Heat Causes Structural Changes
Sous vide has advantages when it comes to fruit and vegetable cookery. While roasting does a good job of softening vegetables, it causes significant water loss in the process—hello, leathery roasted carrots. Sous vide also has advantages over boiling or steaming these plants; the sealed bag means you’re not washing away delicate vegetable flavor. In addition, the precision of sous vide cooking allows us to easily home in on the ideal texture for cooked vegetables, cooking them until appropriately softened but before they turn to mush.
When plant cells are heated to about 140°F/60°C, a series of structural transformations starts to occur. The hotter the temperature, the faster they happen.
First, the balloon-like membranes inside the cells that hold onto water rupture. The vegetable starts to release some moisture and its cells start to deflate, making the vegetable limper, though its structure is still intact.

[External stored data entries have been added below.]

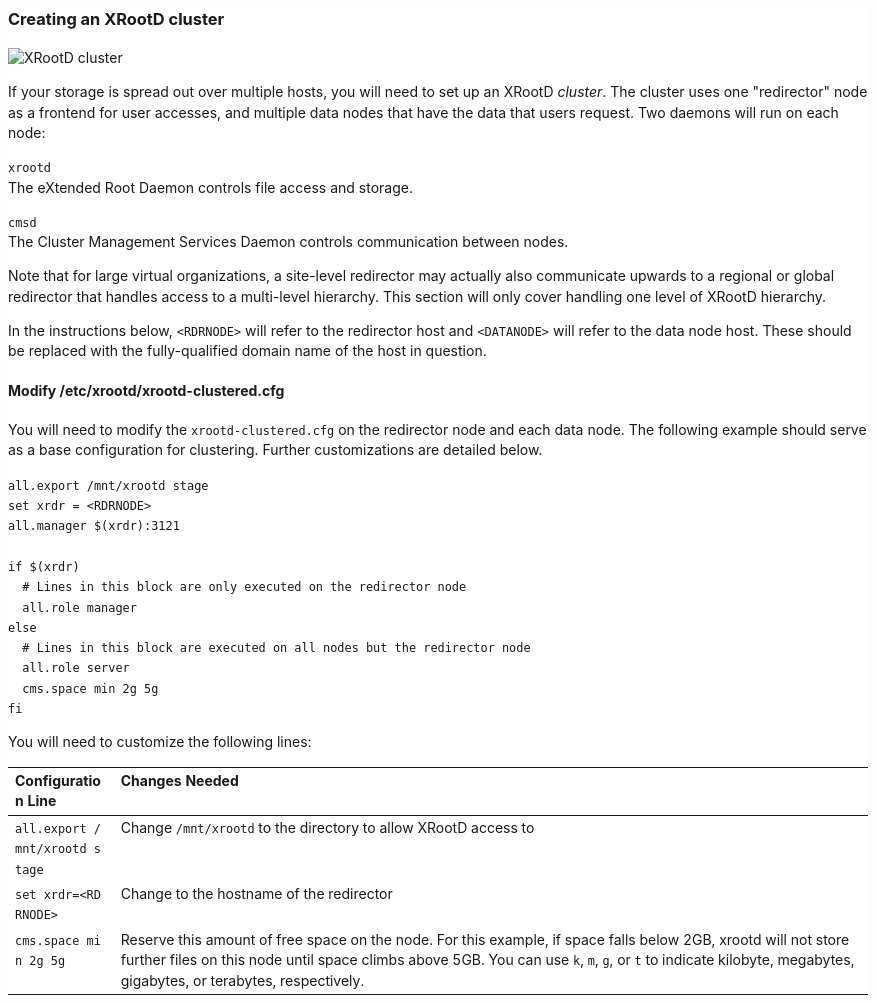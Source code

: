 ### Creating an XRootD cluster

![XRootD cluster](../../img/xrootd.jpg)

If your storage is spread out over multiple hosts, you will need to set up an XRootD *cluster*. 
The cluster uses one "redirector" node as a frontend for user accesses, and multiple data nodes that have the data that
users request. 
Two daemons will run on each node:

`xrootd`<br/>
The eXtended Root Daemon controls file access and storage.

`cmsd`<br/>
The Cluster Management Services Daemon controls communication between nodes.

Note that for large virtual organizations, a site-level redirector may actually also communicate upwards to a regional
or global redirector that handles access to a multi-level hierarchy. 
This section will only cover handling one level of XRootD hierarchy.

In the instructions below, `<RDRNODE>` will refer to the redirector host and `<DATANODE>` will
refer to the data node host. 
These should be replaced with the fully-qualified domain name of the host in question.

#### Modify /etc/xrootd/xrootd-clustered.cfg

You will need to modify the `xrootd-clustered.cfg` on the redirector node and each data node. 
The following example should serve as a base configuration for clustering. Further customizations are detailed below.

``` file hl_lines="1 2 11"
all.export /mnt/xrootd stage
set xrdr = <RDRNODE>
all.manager $(xrdr):3121

if $(xrdr)
  # Lines in this block are only executed on the redirector node
  all.role manager
else
  # Lines in this block are executed on all nodes but the redirector node
  all.role server
  cms.space min 2g 5g
fi
```

You will need to customize the following lines:

| Configuration Line             | Changes Needed                                                                                                                                                                                                                                                                      |
|:-------------------------------|:------------------------------------------------------------------------------------------------------------------------------------------------------------------------------------------------------------------------------------------------------------------------------------|
| `all.export /mnt/xrootd stage` | Change `/mnt/xrootd` to the directory to allow XRootD access to                                                                                                                                                                                                                            |
| `set xrdr=<RDRNODE>`           | Change to the hostname of the redirector                                                                                                                                                                                                                                            |
| `cms.space min 2g 5g`          | Reserve this amount of free space on the node. For this example, if space falls below 2GB, xrootd will not store further files on this node until space climbs above 5GB. You can use `k`, `m`, `g`, or `t` to indicate kilobyte, megabytes, gigabytes, or terabytes, respectively. |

With continued cooking, the cell walls start to break down. Cell walls are rigid enclosures made up of three different types of structural molecules that have different properties: cellulose, hemicellulose, and pectin. Cellulose—think of the strings in a celery stalk—doesn’t break down readily in cooking, but the other two do. Gradually, hemicellulose and pectin begin to dissolve in the surrounding liquid, which lets the cells separate from each other and collapse. With continued cooking, the plant becomes softer and softer until it is mush.
Almost all of our vegetable recipes call for a water bath temperature of at least 180°F/82°C. This is the temperature at which cell walls begin to weaken significantly, which translates to tender but still toothsome vegetables. We like this temperature for more delicate and quick-cooking produce like asparagus, fresh corn, and bok choy. For sturdier, starchier vegetables, we had success raising the sous vide temperature further. Pectin and hemicellulose start to dissolve between 190°F/88°C and 198°F/92°C. In this range, a carrot softens from snappy to bendy, the perfect texture.